| Work to complete |
What you output must match, exactly, the lines from the start of the records to the line containing "Quando Bruno ha", both ends kept and pictures excluded.

| Supplied material |

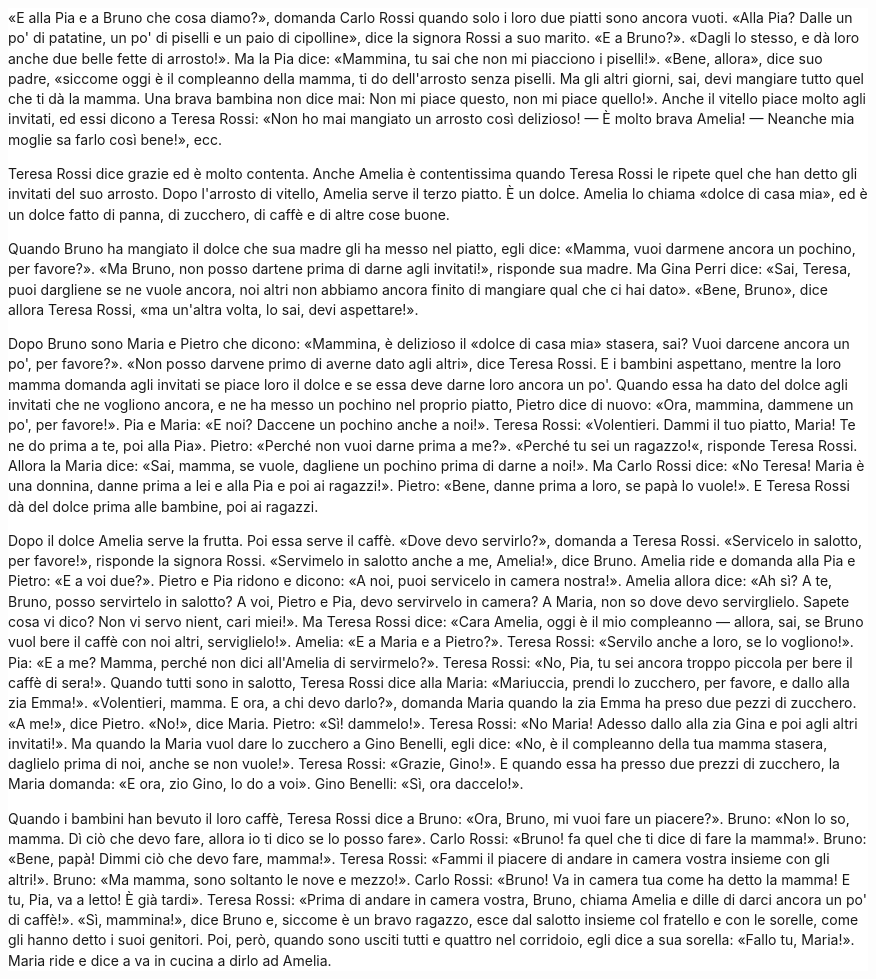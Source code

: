 «E alla Pia e a Bruno che cosa diamo?», domanda Carlo Rossi quando solo i loro due piatti sono ancora vuoti. «Alla Pia? Dalle un po' di patatine, un po' di piselli e un paio di cipolline», dice la signora Rossi a suo marito. «E a Bruno?». «Dagli lo stesso, e dà loro anche due belle fette di arrosto!». Ma la Pia dice: «Mammina, tu sai che non mi piacciono i piselli!». «Bene, allora», dice suo padre, «siccome oggi è il compleanno della mamma, ti do dell'arrosto senza piselli. Ma gli altri giorni, sai, devi mangiare tutto quel che ti dà la mamma. Una brava bambina non dice mai: Non mi piace questo, non mi piace quello!». Anche il vitello piace molto agli invitati, ed essi dicono a Teresa Rossi: «Non ho mai mangiato un arrosto così delizioso! — È molto brava Amelia! — Neanche mia moglie sa farlo così bene!», ecc.

Teresa Rossi dice grazie ed è molto contenta. Anche Amelia è contentissima quando Teresa Rossi le ripete quel che han detto gli invitati del suo arrosto. Dopo l'arrosto di vitello, Amelia serve il terzo piatto. È un dolce. Amelia lo chiama «dolce di casa mia», ed è un dolce fatto di panna, di zucchero, di caffè e di altre cose buone.

Quando Bruno ha mangiato il dolce che sua madre gli ha messo nel piatto, egli dice: «Mamma, vuoi darmene ancora un pochino, per favore?». «Ma Bruno, non posso dartene prima di darne agli invitati!», risponde sua madre. Ma Gina Perri dice: «Sai, Teresa, puoi dargliene se ne vuole ancora, noi altri non abbiamo ancora finito di mangiare qual che ci hai dato». «Bene, Bruno», dice allora Teresa Rossi, «ma un'altra volta, lo sai, devi aspettare!».

Dopo Bruno sono Maria e Pietro che dicono: «Mammina, è delizioso il «dolce di casa mia» stasera, sai? Vuoi darcene ancora un po', per favore?». «Non posso darvene primo di averne dato agli altri», dice Teresa Rossi. E i bambini aspettano, mentre la loro mamma domanda agli invitati se piace loro il dolce e se essa deve darne loro ancora un po'. Quando essa ha dato del dolce agli invitati che ne vogliono ancora, e ne ha messo un pochino nel proprio piatto, Pietro dice di nuovo: «Ora, mammina, dammene un po', per favore!». Pia e Maria: «E noi? Daccene un pochino anche a noi!». Teresa Rossi: «Volentieri. Dammi il tuo piatto, Maria! Te ne do prima a te, poi alla Pia». Pietro: «Perché non vuoi darne prima a me?». «Perché tu sei un ragazzo!«, risponde Teresa Rossi. Allora la Maria dice: «Sai, mamma, se vuole, dagliene un pochino prima di darne a noi!». Ma Carlo Rossi dice: «No Teresa! Maria è una donnina, danne prima a lei e alla Pia e poi ai ragazzi!». Pietro: «Bene, danne prima a loro, se papà lo vuole!». E Teresa Rossi dà del dolce prima alle bambine, poi ai ragazzi.

Dopo il dolce Amelia serve la frutta. Poi essa serve il caffè. «Dove devo servirlo?», domanda a Teresa Rossi. «Servicelo in salotto, per favore!», risponde la signora Rossi. «Servimelo in salotto anche a me, Amelia!», dice Bruno. Amelia ride e domanda alla Pia e Pietro: «E a voi due?». Pietro e Pia ridono e dicono: «A noi, puoi servicelo in camera nostra!». Amelia allora dice: «Ah sì? A te, Bruno, posso servirtelo in salotto? A voi, Pietro e Pia, devo servirvelo in camera? A Maria, non so dove devo servirglielo. Sapete cosa vi dico? Non vi servo nient, cari miei!». Ma Teresa Rossi dice: «Cara Amelia, oggi è il mio compleanno — allora, sai, se Bruno vuol bere il caffè con noi altri, serviglielo!». Amelia: «E a Maria e a Pietro?». Teresa Rossi: «Servilo anche a loro, se lo vogliono!». Pia: «E a me? Mamma, perché non dici all'Amelia di servirmelo?». Teresa Rossi: «No, Pia, tu sei ancora troppo piccola per bere il caffè di sera!». Quando tutti sono in salotto, Teresa Rossi dice alla Maria: «Mariuccia, prendi lo zucchero, per favore, e dallo alla zia Emma!». «Volentieri, mamma. E ora, a chi devo darlo?», domanda Maria quando la zia Emma ha preso due pezzi di zucchero. «A me!», dice Pietro. «No!», dice Maria. Pietro: «Sì! dammelo!». Teresa Rossi: «No Maria! Adesso dallo alla zia Gina e poi agli altri invitati!». Ma quando la Maria vuol dare lo zucchero a Gino Benelli, egli dice: «No, è il compleanno della tua mamma stasera, daglielo prima di noi, anche se non vuole!». Teresa Rossi: «Grazie, Gino!». E quando essa ha presso due prezzi di zucchero, la Maria domanda: «E ora, zio Gino, lo do a voi». Gino Benelli: «Sì, ora daccelo!».

Quando i bambini han bevuto il loro caffè, Teresa Rossi dice a Bruno: «Ora, Bruno, mi vuoi fare un piacere?». Bruno: «Non lo so, mamma. Dì ciò che devo fare, allora io ti dico se lo posso fare». Carlo Rossi: «Bruno! fa quel che ti dice di fare la mamma!». Bruno: «Bene, papà! Dimmi ciò che devo fare, mamma!». Teresa Rossi: «Fammi il piacere di andare in camera vostra insieme con gli altri!». Bruno: «Ma mamma, sono soltanto le nove e mezzo!». Carlo Rossi: «Bruno! Va in camera tua come ha detto la mamma! E tu, Pia, va a letto! È già tardi». Teresa Rossi: «Prima di andare in camera vostra, Bruno, chiama Amelia e dille di darci ancora un po' di caffè!». «Sì, mammina!», dice Bruno e, siccome è un bravo ragazzo, esce dal salotto insieme col fratello e con le sorelle, come gli hanno detto i suoi genitori. Poi, però, quando sono usciti tutti e quattro nel corridoio, egli dice a sua sorella: «Fallo tu, Maria!». Maria ride e dice a va in cucina a dirlo ad Amelia.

| The completed task |
Source code

: «E alla Pia e a Bruno che cosa diamo?», domanda Carlo Rossi quando solo i loro due piatti sono ancora vuoti. «Alla Pia? Dalle un po' di patatine, un po' di piselli e un paio di cipolline», dice la signora Rossi a suo marito. «E a Bruno?». «Dagli lo stesso, e dà loro anche due belle fette di arrosto!». Ma la Pia dice: «Mammina, tu sai che non mi piacciono i piselli!». «Bene, allora», dice suo padre, «siccome oggi è il compleanno della mamma, ti do dell'arrosto senza piselli. Ma gli altri giorni, sai, devi mangiare tutto quel che ti dà la mamma. Una brava bambina non dice mai: Non mi piace questo, non mi piace quello!». Anche il vitello piace molto agli invitati, ed essi dicono a Teresa Rossi: «Non ho mai mangiato un arrosto così delizioso! — È molto brava Amelia! — Neanche mia moglie sa farlo così bene!», ecc.

Teresa Rossi dice grazie ed è molto contenta. Anche Amelia è contentissima quando Teresa Rossi le ripete quel che han detto gli invitati del suo arrosto. Dopo l'arrosto di vitello, Amelia serve il terzo piatto. È un dolce. Amelia lo chiama «dolce di casa mia», ed è un dolce fatto di panna, di zucchero, di caffè e di altre cose buone.

Quando Bruno ha mangiato il dolce che sua madre gli ha messo nel piatto, egli dice: «Mamma, vuoi darmene ancora un pochino, per favore?». «Ma Bruno, non posso dartene prima di darne agli invitati!», risponde sua madre. Ma Gina Perri dice: «Sai, Teresa, puoi dargliene se ne vuole ancora, noi altri non abbiamo ancora finito di mangiare qual che ci hai dato». «Bene, Bruno», dice allora Teresa Rossi, «ma un'altra volta, lo sai, devi aspettare!».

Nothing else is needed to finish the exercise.